Scalability of rlaunch multi

Hi,

I am trying to pack lots of small jobs into a large slurm job with rlaunch multi. I am curious if there are any benchmarks on the scalability of rlaunch multi. For example, would it be possible to do rlaunch multi 1000? Is there anything that I need to consider if I want to scale up rlaunch multi?

Thanks for your helps!

1 Like

I can only speak from experience, but the safe practical limit I ran into (IIRC) was ~50 running on a compute node. I remember a few times getting it to work with a few hundred or a thousand but they ran into errors at a significant rate. I am assuming the commands FireWorks is running are mpi commands (i.e., the rlaunch multi runs on one node, the mpi processes run across the active node set)?

Thank you for your reply! Yes, the commands are MPI commands. In my case, rlaunch multi runs on multiple nodes, and each sub-job occupies one node. E.g. rlaunch multi 50 would run on 50 nodes. I am doing this because the queuing system prioritize larger jobs.

Do you know what might be causing the errors?

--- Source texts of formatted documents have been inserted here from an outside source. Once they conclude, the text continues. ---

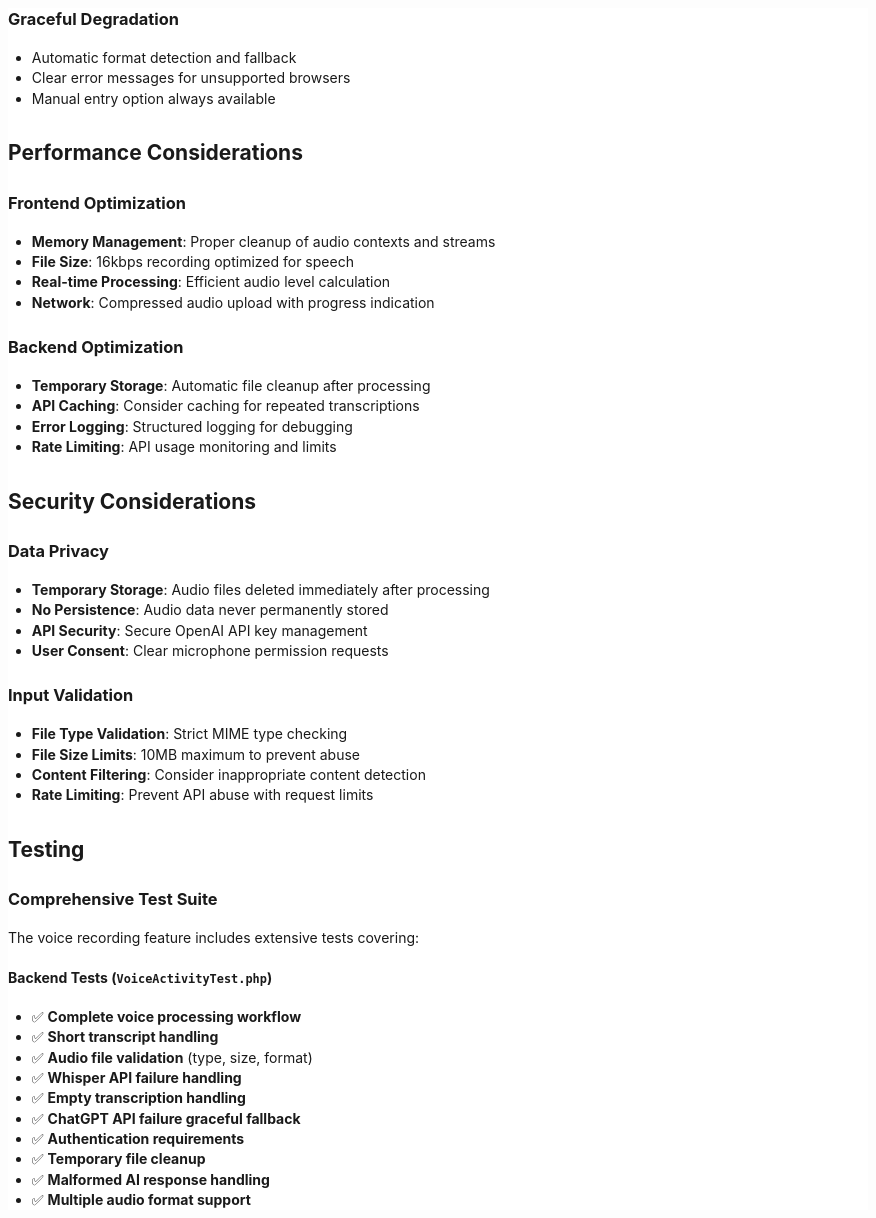### Graceful Degradation
- Automatic format detection and fallback
- Clear error messages for unsupported browsers
- Manual entry option always available

## Performance Considerations

### Frontend Optimization
- **Memory Management**: Proper cleanup of audio contexts and streams
- **File Size**: 16kbps recording optimized for speech
- **Real-time Processing**: Efficient audio level calculation
- **Network**: Compressed audio upload with progress indication

### Backend Optimization
- **Temporary Storage**: Automatic file cleanup after processing
- **API Caching**: Consider caching for repeated transcriptions
- **Error Logging**: Structured logging for debugging
- **Rate Limiting**: API usage monitoring and limits

## Security Considerations

### Data Privacy
- **Temporary Storage**: Audio files deleted immediately after processing
- **No Persistence**: Audio data never permanently stored
- **API Security**: Secure OpenAI API key management
- **User Consent**: Clear microphone permission requests

### Input Validation
- **File Type Validation**: Strict MIME type checking
- **File Size Limits**: 10MB maximum to prevent abuse
- **Content Filtering**: Consider inappropriate content detection
- **Rate Limiting**: Prevent API abuse with request limits

## Testing

### Comprehensive Test Suite

The voice recording feature includes extensive tests covering:

#### Backend Tests (`VoiceActivityTest.php`)
- ✅ **Complete voice processing workflow**
- ✅ **Short transcript handling**
- ✅ **Audio file validation** (type, size, format)
- ✅ **Whisper API failure handling**
- ✅ **Empty transcription handling**
- ✅ **ChatGPT API failure graceful fallback**
- ✅ **Authentication requirements**
- ✅ **Temporary file cleanup**
- ✅ **Malformed AI response handling**
- ✅ **Multiple audio format support**
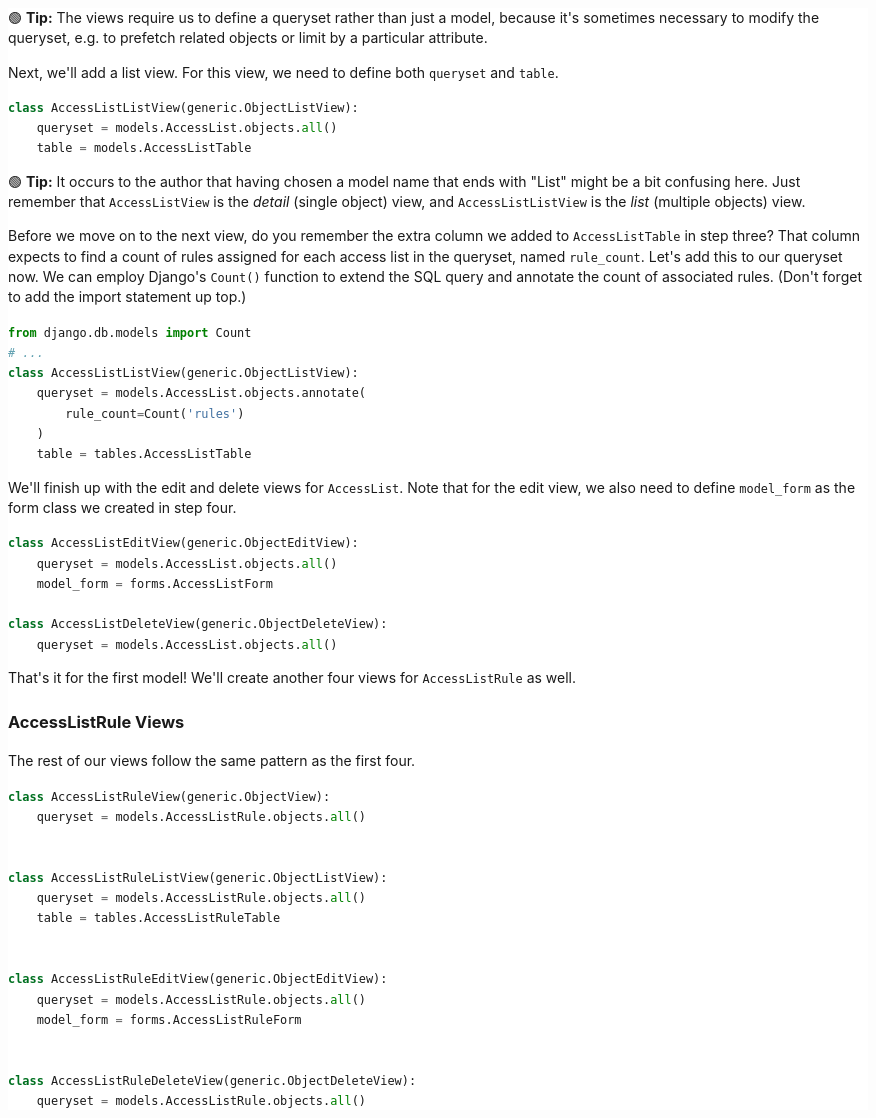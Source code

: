 :green_circle: **Tip:** The views require us to define a queryset rather than just a model, because it's sometimes necessary to modify the queryset, e.g. to prefetch related objects or limit by a particular attribute.

Next, we'll add a list view. For this view, we need to define both `queryset` and `table`.

```python
class AccessListListView(generic.ObjectListView):
    queryset = models.AccessList.objects.all()
    table = models.AccessListTable
```

:green_circle: **Tip:** It occurs to the author that having chosen a model name that ends with "List" might be a bit confusing here. Just remember that `AccessListView` is the _detail_ (single object) view, and `AccessListListView` is the _list_ (multiple objects) view.

Before we move on to the next view, do you remember the extra column we added to `AccessListTable` in step three? That column expects to find a count of rules assigned for each access list in the queryset, named `rule_count`. Let's add this to our queryset now. We can employ Django's `Count()` function to extend the SQL query and annotate the count of associated rules. (Don't forget to add the import statement up top.)

```python
from django.db.models import Count
# ...
class AccessListListView(generic.ObjectListView):
    queryset = models.AccessList.objects.annotate(
        rule_count=Count('rules')
    )
    table = tables.AccessListTable
```

We'll finish up with the edit and delete views for `AccessList`. Note that for the edit view, we also need to define `model_form` as the form class we created in step four.

```python
class AccessListEditView(generic.ObjectEditView):
    queryset = models.AccessList.objects.all()
    model_form = forms.AccessListForm

class AccessListDeleteView(generic.ObjectDeleteView):
    queryset = models.AccessList.objects.all()
```

That's it for the first model! We'll create another four views for `AccessListRule` as well.

### AccessListRule Views

The rest of our views follow the same pattern as the first four.

```python
class AccessListRuleView(generic.ObjectView):
    queryset = models.AccessListRule.objects.all()


class AccessListRuleListView(generic.ObjectListView):
    queryset = models.AccessListRule.objects.all()
    table = tables.AccessListRuleTable


class AccessListRuleEditView(generic.ObjectEditView):
    queryset = models.AccessListRule.objects.all()
    model_form = forms.AccessListRuleForm


class AccessListRuleDeleteView(generic.ObjectDeleteView):
    queryset = models.AccessListRule.objects.all()
```

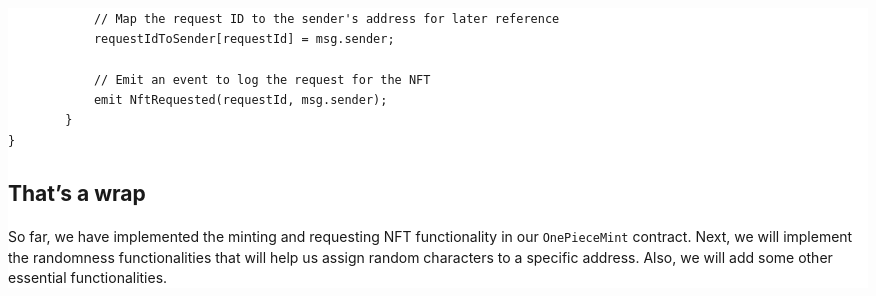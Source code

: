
 ```
		    // Map the request ID to the sender's address for later reference
		    requestIdToSender[requestId] = msg.sender;
		
		    // Emit an event to log the request for the NFT
		    emit NftRequested(requestId, msg.sender);
		}
}
```

## That’s a wrap

So far, we have implemented the minting and requesting NFT functionality in our `OnePieceMint` contract. Next, we will implement the randomness functionalities that will help us assign random characters to a specific address. Also, we will add some other essential functionalities.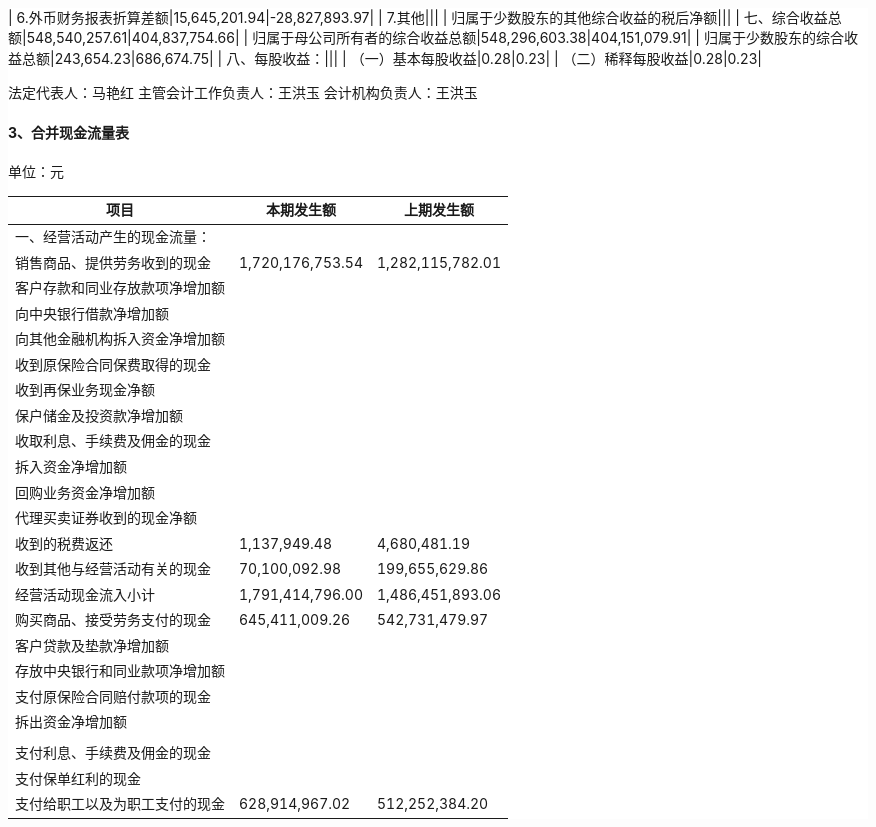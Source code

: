 | 6.外币财务报表折算差额|15,645,201.94|-28,827,893.97|
| 7.其他|||
| 归属于少数股东的其他综合收益的税后净额|||
| 七、综合收益总额|548,540,257.61|404,837,754.66|
| 归属于母公司所有者的综合收益总额|548,296,603.38|404,151,079.91|
| 归属于少数股东的综合收益总额|243,654.23|686,674.75|
| 八、每股收益：|||
| （一）基本每股收益|0.28|0.23|
| （二）稀释每股收益|0.28|0.23|  

法定代表人：马艳红        主管会计工作负责人：王洪玉       会计机构负责人：王洪玉  

#### 3、合并现金流量表  

单位：元  

| 项目|本期发生额|上期发生额|
| ---|---|---|
| 一、经营活动产生的现金流量：|||
| 销售商品、提供劳务收到的现金|1,720,176,753.54|1,282,115,782.01|
| 客户存款和同业存放款项净增加额|||
| 向中央银行借款净增加额|||
| 向其他金融机构拆入资金净增加额|||
| 收到原保险合同保费取得的现金|||
| 收到再保业务现金净额|||
| 保户储金及投资款净增加额|||
| 收取利息、手续费及佣金的现金|||
| 拆入资金净增加额|||
| 回购业务资金净增加额|||
| 代理买卖证券收到的现金净额|||
| 收到的税费返还|1,137,949.48|4,680,481.19|
| 收到其他与经营活动有关的现金|70,100,092.98|199,655,629.86|
| 经营活动现金流入小计|1,791,414,796.00|1,486,451,893.06|
| 购买商品、接受劳务支付的现金|645,411,009.26|542,731,479.97|
| 客户贷款及垫款净增加额|||
| 存放中央银行和同业款项净增加额|||
| 支付原保险合同赔付款项的现金|||
| 拆出资金净增加额|||
| |||
| 支付利息、手续费及佣金的现金|||
| 支付保单红利的现金|||
| 支付给职工以及为职工支付的现金|628,914,967.02|512,252,384.20|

Is it specific to using rlaunch multi on a single compute node?

If i remember correctly, it had to do with (basically) running out of memory on the node the fworker processes are running on. If you have 50+ rlaunch processes on a single (let’s say) 24-core node managing 50 different MPI calculations, Fireworks may not work as intended.

There may be other Fireworks aficionados out there who have different experiences or tips though!

Yes I think 50-100 is usually a good range

FWS uses multiprocessing to do job packing and if there more than 100 processes running on a node that can cause slowdown and memory issues. But specifics will depend on the configuration of the node that you running rlaunch multi on.